WHAT IS REQUIRED:
What follows is a set of records, each of which is to be written out exactly.

THE INPUT:
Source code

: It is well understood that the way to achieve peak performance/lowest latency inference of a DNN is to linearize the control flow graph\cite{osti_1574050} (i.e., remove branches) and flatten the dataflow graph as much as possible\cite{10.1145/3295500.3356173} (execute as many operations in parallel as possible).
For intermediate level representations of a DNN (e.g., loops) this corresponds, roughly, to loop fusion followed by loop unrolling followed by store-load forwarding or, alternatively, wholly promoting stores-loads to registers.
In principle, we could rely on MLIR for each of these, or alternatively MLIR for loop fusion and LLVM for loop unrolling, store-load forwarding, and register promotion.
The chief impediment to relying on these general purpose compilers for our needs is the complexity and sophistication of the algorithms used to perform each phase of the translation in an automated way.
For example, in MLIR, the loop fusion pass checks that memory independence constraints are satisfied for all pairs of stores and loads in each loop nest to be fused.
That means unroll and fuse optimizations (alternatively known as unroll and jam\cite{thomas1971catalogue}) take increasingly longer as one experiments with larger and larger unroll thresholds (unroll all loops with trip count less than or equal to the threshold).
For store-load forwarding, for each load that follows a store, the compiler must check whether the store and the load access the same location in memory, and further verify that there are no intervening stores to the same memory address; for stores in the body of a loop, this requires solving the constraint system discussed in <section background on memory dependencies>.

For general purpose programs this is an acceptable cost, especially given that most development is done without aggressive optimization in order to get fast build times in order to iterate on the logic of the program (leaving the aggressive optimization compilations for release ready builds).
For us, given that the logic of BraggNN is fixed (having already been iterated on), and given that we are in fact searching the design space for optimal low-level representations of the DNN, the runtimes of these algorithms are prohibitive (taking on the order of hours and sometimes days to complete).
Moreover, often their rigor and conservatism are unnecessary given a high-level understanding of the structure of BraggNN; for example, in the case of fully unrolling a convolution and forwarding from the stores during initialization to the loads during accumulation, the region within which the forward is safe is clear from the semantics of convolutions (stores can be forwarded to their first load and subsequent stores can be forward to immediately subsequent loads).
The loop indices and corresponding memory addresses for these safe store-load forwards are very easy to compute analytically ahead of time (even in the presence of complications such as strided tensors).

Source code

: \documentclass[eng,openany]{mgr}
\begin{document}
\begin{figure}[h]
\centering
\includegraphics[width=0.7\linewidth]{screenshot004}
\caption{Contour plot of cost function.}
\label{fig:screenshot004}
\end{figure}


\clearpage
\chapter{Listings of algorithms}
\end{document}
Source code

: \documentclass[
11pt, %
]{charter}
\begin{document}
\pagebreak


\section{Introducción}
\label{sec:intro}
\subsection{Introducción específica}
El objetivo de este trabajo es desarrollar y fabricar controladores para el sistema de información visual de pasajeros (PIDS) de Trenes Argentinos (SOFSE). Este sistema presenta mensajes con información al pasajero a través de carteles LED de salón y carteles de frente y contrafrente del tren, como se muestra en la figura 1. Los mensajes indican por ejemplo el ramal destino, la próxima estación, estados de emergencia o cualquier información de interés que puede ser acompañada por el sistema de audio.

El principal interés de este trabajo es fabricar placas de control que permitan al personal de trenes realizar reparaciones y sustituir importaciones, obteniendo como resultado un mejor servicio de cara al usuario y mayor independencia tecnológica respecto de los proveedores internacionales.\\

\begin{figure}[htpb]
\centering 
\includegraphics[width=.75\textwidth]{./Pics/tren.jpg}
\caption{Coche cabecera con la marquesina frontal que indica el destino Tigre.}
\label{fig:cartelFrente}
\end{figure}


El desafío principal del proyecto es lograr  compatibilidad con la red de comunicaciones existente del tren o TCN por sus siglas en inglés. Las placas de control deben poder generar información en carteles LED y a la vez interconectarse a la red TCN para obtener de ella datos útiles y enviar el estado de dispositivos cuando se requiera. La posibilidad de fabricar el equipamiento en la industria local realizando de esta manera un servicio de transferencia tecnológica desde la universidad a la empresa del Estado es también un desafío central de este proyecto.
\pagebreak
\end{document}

SOLVED EXERCISE:
Source code

: It is well understood that the way to achieve peak performance/lowest latency inference of a DNN is to linearize the control flow graph\cite{osti_1574050} (i.e., remove branches) and flatten the dataflow graph as much as possible\cite{10.1145/3295500.3356173} (execute as many operations in parallel as possible).
For intermediate level representations of a DNN (e.g., loops) this corresponds, roughly, to loop fusion followed by loop unrolling followed by store-load forwarding or, alternatively, wholly promoting stores-loads to registers.
In principle, we could rely on MLIR for each of these, or alternatively MLIR for loop fusion and LLVM for loop unrolling, store-load forwarding, and register promotion.
The chief impediment to relying on these general purpose compilers for our needs is the complexity and sophistication of the algorithms used to perform each phase of the translation in an automated way.
For example, in MLIR, the loop fusion pass checks that memory independence constraints are satisfied for all pairs of stores and loads in each loop nest to be fused.
That means unroll and fuse optimizations (alternatively known as unroll and jam\cite{thomas1971catalogue}) take increasingly longer as one experiments with larger and larger unroll thresholds (unroll all loops with trip count less than or equal to the threshold).
For store-load forwarding, for each load that follows a store, the compiler must check whether the store and the load access the same location in memory, and further verify that there are no intervening stores to the same memory address; for stores in the body of a loop, this requires solving the constraint system discussed in <section background on memory dependencies>.

For general purpose programs this is an acceptable cost, especially given that most development is done without aggressive optimization in order to get fast build times in order to iterate on the logic of the program (leaving the aggressive optimization compilations for release ready builds).
For us, given that the logic of BraggNN is fixed (having already been iterated on), and given that we are in fact searching the design space for optimal low-level representations of the DNN, the runtimes of these algorithms are prohibitive (taking on the order of hours and sometimes days to complete).
Moreover, often their rigor and conservatism are unnecessary given a high-level understanding of the structure of BraggNN; for example, in the case of fully unrolling a convolution and forwarding from the stores during initialization to the loads during accumulation, the region within which the forward is safe is clear from the semantics of convolutions (stores can be forwarded to their first load and subsequent stores can be forward to immediately subsequent loads).
The loop indices and corresponding memory addresses for these safe store-load forwards are very easy to compute analytically ahead of time (even in the presence of complications such as strided tensors).

Source code

: \documentclass[eng,openany]{mgr}
\begin{document}
\begin{figure}[h]
\centering
\includegraphics[width=0.7\linewidth]{screenshot004}
\caption{Contour plot of cost function.}
\label{fig:screenshot004}
\end{figure}


\clearpage
\chapter{Listings of algorithms}
\end{document}
Source code

: \documentclass[
11pt, %
]{charter}
\begin{document}
\pagebreak


\section{Introducción}
\label{sec:intro}
\subsection{Introducción específica}
El objetivo de este trabajo es desarrollar y fabricar controladores para el sistema de información visual de pasajeros (PIDS) de Trenes Argentinos (SOFSE). Este sistema presenta mensajes con información al pasajero a través de carteles LED de salón y carteles de frente y contrafrente del tren, como se muestra en la figura 1. Los mensajes indican por ejemplo el ramal destino, la próxima estación, estados de emergencia o cualquier información de interés que puede ser acompañada por el sistema de audio.

El principal interés de este trabajo es fabricar placas de control que permitan al personal de trenes realizar reparaciones y sustituir importaciones, obteniendo como resultado un mejor servicio de cara al usuario y mayor independencia tecnológica respecto de los proveedores internacionales.\\

\begin{figure}[htpb]
\centering 
\includegraphics[width=.75\textwidth]{./Pics/tren.jpg}
\caption{Coche cabecera con la marquesina frontal que indica el destino Tigre.}
\label{fig:cartelFrente}
\end{figure}


El desafío principal del proyecto es lograr  compatibilidad con la red de comunicaciones existente del tren o TCN por sus siglas en inglés. Las placas de control deben poder generar información en carteles LED y a la vez interconectarse a la red TCN para obtener de ella datos útiles y enviar el estado de dispositivos cuando se requiera. La posibilidad de fabricar el equipamiento en la industria local realizando de esta manera un servicio de transferencia tecnológica desde la universidad a la empresa del Estado es también un desafío central de este proyecto.
\pagebreak
\end{document}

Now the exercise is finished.